EXERCISE DATA section start

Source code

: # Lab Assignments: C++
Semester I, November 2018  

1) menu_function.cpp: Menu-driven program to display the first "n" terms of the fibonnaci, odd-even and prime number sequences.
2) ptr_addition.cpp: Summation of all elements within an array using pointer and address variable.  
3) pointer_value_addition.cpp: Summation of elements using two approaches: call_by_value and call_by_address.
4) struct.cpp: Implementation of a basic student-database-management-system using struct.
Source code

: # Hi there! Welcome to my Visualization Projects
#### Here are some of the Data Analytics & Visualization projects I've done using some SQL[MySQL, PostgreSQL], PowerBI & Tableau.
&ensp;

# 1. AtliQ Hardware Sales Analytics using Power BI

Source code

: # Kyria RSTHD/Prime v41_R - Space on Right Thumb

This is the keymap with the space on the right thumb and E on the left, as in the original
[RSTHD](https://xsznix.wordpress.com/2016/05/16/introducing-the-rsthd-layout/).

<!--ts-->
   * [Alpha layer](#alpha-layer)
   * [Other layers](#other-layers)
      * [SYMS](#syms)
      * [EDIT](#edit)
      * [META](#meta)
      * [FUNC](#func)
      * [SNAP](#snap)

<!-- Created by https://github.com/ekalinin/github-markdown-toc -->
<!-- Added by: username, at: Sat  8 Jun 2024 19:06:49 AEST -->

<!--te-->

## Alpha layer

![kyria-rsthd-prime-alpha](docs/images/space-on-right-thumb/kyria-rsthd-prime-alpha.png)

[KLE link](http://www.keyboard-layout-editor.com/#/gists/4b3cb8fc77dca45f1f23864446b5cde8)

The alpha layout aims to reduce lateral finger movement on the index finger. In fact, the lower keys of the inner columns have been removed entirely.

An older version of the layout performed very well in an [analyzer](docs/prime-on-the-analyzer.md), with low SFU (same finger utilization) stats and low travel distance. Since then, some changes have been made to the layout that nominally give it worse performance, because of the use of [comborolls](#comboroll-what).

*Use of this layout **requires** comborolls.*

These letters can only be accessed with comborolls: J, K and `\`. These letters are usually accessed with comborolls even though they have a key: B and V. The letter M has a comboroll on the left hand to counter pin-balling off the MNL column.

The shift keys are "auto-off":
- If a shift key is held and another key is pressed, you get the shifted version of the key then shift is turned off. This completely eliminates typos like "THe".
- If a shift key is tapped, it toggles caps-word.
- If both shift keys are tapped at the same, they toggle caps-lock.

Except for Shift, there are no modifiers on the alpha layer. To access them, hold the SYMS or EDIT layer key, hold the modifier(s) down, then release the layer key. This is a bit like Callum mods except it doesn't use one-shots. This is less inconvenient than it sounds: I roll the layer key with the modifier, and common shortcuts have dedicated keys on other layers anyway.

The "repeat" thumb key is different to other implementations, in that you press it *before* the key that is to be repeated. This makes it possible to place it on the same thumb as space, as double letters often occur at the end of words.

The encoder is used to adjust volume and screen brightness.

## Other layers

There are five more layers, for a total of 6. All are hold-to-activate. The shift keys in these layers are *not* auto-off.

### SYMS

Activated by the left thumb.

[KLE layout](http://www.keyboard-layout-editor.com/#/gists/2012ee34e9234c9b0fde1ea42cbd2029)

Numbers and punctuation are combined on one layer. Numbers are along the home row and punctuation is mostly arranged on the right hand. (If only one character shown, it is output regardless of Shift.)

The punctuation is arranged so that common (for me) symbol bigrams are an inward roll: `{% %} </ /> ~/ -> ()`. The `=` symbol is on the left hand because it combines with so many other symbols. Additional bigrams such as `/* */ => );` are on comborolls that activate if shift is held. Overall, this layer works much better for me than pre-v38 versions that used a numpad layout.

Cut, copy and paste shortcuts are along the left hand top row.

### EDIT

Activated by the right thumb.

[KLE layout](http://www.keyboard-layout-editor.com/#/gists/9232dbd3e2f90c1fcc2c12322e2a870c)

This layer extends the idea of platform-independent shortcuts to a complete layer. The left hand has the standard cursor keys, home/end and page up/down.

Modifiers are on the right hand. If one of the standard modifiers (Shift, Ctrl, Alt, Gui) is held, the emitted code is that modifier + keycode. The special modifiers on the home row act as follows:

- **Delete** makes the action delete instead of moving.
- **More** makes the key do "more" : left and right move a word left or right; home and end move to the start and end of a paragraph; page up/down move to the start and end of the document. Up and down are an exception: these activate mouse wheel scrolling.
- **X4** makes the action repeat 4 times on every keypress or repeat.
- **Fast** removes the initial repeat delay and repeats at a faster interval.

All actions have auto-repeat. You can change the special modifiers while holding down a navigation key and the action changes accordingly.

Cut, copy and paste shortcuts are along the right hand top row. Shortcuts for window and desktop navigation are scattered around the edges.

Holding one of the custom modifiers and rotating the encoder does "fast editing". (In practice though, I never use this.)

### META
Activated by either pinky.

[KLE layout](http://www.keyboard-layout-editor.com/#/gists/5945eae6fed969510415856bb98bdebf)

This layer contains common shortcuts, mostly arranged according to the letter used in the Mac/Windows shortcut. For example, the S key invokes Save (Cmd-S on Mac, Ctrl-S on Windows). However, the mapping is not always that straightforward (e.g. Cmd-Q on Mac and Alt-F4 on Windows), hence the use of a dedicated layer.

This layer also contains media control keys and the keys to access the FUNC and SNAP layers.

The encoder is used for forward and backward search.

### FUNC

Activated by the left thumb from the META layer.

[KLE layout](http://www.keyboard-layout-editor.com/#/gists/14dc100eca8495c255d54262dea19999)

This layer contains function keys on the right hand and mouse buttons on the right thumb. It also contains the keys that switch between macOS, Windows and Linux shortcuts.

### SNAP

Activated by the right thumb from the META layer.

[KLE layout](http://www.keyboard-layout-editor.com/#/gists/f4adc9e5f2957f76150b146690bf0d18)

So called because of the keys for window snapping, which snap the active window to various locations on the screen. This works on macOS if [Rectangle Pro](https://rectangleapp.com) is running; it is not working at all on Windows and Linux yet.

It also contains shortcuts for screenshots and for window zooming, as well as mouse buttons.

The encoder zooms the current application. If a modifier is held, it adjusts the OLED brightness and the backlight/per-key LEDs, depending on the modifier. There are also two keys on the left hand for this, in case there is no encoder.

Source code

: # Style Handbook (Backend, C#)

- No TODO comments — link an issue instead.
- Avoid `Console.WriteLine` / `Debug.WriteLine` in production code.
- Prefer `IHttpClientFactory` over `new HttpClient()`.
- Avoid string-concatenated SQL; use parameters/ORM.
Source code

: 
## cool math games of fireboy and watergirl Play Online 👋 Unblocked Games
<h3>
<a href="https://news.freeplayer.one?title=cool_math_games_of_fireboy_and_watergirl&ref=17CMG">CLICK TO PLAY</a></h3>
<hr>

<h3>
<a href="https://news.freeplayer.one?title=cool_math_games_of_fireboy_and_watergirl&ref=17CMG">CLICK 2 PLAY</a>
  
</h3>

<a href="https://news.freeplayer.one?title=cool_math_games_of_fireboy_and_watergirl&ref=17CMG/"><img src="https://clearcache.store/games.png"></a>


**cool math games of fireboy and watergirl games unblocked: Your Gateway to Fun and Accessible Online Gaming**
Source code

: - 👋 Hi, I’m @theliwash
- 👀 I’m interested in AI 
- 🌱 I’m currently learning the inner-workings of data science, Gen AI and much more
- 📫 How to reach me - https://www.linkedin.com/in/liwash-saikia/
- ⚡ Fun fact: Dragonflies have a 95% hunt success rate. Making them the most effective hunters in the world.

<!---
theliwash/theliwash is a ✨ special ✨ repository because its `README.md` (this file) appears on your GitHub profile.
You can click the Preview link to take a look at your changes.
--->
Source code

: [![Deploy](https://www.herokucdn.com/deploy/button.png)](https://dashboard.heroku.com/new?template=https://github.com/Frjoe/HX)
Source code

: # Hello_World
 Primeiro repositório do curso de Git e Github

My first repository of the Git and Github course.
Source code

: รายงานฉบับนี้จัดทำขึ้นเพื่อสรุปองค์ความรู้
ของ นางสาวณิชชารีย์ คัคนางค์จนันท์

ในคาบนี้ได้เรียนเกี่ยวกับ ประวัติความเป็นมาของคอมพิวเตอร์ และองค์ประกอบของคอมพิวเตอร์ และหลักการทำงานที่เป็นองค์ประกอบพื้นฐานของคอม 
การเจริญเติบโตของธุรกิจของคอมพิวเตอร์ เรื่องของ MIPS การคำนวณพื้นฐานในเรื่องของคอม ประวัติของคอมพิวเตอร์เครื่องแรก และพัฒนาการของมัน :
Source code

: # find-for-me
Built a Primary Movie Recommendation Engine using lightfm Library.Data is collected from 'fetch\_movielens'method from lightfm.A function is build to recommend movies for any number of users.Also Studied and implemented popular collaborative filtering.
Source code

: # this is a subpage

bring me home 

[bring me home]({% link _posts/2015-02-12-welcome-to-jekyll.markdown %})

EXERCISE DATA section end

For every line in the listing above that contains "brightness", copy that line.

The encoder is used to adjust volume and screen brightness.
The encoder zooms the current application. If a modifier is held, it adjusts the OLED brightness and the backlight/per-key LEDs, depending on the modifier. There are also two keys on the left hand for this, in case there is no encoder.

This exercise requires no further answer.